Re: Not so fast
"Object even S3 provides Atomicity & Durability as base attributes"
Simply untrue. You were talking about making the file store sync *on every write*. Object stores provide no guarantees on every write, because they don't even have a concept of every write. That's the flip side of any API based on PUT instead of OPEN+WRITE. At the very worst, an apples to apples comparison would require only an fsync *per file*, and even that would be requiring more of the file store than the object store. Can you actually cite the API description or SLA for any S3-like object store that makes *any claims at all* about immediate durability at the end of a PUT? Amazon's certainly don't, and that's the API that most others in this category implement.
"Would be happy if you can point me to a benchmark to back your thesis which can shows Gluster significantly knocks out Ceph"
http://www.principledtechnologies.com/Red%20Hat/RedHatStorage_Ceph_1113.pdf
https://indico.cern.ch/event/214784/session/6/contribution/332/attachments/340854/475673/storage_donvito_chep_2013.pdf
"not fare to pick on a cloud archiving product like S3 to make perf claims."

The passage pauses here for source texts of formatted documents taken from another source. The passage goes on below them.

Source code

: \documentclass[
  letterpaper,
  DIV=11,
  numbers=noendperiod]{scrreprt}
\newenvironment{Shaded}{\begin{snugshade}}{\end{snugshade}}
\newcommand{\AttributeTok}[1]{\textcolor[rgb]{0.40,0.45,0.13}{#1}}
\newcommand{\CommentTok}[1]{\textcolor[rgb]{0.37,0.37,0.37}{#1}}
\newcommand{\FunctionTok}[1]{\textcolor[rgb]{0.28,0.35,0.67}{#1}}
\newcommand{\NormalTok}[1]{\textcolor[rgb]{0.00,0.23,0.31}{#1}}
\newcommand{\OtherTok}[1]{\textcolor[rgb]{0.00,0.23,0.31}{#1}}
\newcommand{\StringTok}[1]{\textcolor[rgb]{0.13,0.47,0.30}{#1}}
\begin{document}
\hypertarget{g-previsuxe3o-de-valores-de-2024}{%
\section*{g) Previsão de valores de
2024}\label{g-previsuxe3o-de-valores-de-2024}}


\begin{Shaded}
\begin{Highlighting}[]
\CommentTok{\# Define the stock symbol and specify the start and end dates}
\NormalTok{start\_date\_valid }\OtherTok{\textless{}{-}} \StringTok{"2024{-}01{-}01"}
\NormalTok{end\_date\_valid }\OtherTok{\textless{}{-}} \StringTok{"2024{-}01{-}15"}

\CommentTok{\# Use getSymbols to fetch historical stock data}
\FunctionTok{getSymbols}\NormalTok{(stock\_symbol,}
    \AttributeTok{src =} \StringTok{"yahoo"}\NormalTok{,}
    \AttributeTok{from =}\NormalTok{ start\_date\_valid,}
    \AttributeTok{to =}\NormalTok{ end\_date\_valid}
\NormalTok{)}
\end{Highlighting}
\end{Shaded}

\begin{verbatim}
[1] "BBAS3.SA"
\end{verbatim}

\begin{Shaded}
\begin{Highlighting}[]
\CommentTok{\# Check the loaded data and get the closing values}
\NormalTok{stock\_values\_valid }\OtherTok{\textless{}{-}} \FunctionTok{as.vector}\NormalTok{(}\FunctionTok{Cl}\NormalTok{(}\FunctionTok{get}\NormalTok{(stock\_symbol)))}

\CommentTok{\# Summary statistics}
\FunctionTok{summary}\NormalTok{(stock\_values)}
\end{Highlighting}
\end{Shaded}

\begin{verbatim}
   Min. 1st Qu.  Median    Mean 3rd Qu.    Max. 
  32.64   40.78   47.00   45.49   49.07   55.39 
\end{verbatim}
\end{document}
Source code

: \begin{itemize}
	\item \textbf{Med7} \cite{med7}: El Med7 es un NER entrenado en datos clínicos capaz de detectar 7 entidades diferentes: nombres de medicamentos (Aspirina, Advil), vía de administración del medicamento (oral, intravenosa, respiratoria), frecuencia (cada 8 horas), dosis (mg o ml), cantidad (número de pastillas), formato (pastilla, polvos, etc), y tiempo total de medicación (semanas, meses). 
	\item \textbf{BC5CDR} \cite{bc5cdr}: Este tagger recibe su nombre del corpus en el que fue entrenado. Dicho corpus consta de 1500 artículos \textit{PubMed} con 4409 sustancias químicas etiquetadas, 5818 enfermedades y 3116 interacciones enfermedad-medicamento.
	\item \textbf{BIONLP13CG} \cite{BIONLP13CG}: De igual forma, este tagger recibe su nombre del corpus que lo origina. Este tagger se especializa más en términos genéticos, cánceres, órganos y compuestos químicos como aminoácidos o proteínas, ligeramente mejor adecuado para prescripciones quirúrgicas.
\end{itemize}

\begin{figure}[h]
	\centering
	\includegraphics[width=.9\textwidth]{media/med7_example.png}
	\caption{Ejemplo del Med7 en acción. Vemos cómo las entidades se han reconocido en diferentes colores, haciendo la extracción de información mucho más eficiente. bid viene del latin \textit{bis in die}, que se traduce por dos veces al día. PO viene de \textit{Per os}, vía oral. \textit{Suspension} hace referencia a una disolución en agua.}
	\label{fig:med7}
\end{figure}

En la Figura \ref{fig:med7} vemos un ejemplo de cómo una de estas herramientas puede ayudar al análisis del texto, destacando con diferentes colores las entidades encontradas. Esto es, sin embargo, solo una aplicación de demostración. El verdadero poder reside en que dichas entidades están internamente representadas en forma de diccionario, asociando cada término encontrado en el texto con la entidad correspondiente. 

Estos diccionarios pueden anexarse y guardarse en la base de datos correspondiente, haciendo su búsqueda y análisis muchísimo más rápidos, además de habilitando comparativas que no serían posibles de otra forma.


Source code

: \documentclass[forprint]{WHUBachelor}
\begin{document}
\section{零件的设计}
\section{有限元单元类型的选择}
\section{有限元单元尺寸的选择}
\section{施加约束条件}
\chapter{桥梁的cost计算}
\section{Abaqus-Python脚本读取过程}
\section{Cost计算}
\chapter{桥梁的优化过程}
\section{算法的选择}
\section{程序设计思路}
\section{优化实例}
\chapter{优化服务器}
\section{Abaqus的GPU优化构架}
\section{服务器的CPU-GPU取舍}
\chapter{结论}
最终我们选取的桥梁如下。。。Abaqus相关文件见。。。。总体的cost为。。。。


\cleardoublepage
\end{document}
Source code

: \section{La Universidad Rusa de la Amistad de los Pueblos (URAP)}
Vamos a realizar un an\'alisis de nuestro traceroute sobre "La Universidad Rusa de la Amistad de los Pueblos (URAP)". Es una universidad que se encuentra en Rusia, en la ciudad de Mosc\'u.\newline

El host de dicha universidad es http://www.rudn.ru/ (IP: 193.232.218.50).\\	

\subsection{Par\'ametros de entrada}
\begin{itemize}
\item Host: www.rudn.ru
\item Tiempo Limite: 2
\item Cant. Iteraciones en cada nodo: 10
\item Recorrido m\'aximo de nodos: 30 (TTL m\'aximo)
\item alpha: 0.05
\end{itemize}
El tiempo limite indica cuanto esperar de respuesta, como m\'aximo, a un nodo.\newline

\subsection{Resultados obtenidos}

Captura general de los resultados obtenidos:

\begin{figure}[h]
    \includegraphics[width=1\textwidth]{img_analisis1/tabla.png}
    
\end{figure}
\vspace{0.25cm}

Except that such "archiving products" are the subject of the article we're discussing. What's unfair is comparing a file system to an object store alone, on a clearly object-favoring workload, when the subject is file systems *layered on top of* object stores. All of those protocol-level pathologies you mention for NFS will still exist for an NFS server layered on top of an object store, *plus* all of the inefficiencies resulting from the impedance mismatch between the two APIs. If the client does an OPEN + STAT + many small WRITEs, the server has to do an OPEN + STAT + many small WRITEs. The question is not how a file system implemented on top of an object store performs when it has freedom to collapse those, because it doesn't. The question is how it performs when it's executes each of those individual operations according to applicable standards and user expectations, which set definite requirements for things like durability.